Start of Given data

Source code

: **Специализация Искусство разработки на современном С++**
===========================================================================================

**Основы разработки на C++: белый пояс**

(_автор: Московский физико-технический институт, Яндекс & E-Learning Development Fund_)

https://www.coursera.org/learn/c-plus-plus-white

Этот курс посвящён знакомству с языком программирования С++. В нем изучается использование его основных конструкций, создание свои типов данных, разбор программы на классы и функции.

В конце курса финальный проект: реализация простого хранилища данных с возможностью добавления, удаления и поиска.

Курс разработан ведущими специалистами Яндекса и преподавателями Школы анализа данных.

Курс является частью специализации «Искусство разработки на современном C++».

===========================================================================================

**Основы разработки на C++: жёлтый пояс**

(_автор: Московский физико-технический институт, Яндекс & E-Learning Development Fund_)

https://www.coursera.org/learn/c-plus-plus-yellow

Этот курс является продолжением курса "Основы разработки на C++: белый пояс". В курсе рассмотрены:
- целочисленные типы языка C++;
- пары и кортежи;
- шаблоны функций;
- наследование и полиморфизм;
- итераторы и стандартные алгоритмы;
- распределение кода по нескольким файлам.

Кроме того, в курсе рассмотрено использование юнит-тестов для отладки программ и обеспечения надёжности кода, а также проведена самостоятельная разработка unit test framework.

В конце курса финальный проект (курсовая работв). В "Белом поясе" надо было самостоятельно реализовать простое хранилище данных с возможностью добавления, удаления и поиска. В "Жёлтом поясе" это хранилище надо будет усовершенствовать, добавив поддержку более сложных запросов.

End of Given data

## What the exercise asks
After identifying the lines above that contain "финальный", copy each one.

## Task response
В конце курса финальный проект: реализация простого хранилища данных с возможностью добавления, удаления и поиска.
В конце курса финальный проект (курсовая работв). В "Белом поясе" надо было самостоятельно реализовать простое хранилище данных с возможностью добавления, удаления и поиска. В "Жёлтом поясе" это хранилище надо будет усовершенствовать, добавив поддержку более сложных запросов.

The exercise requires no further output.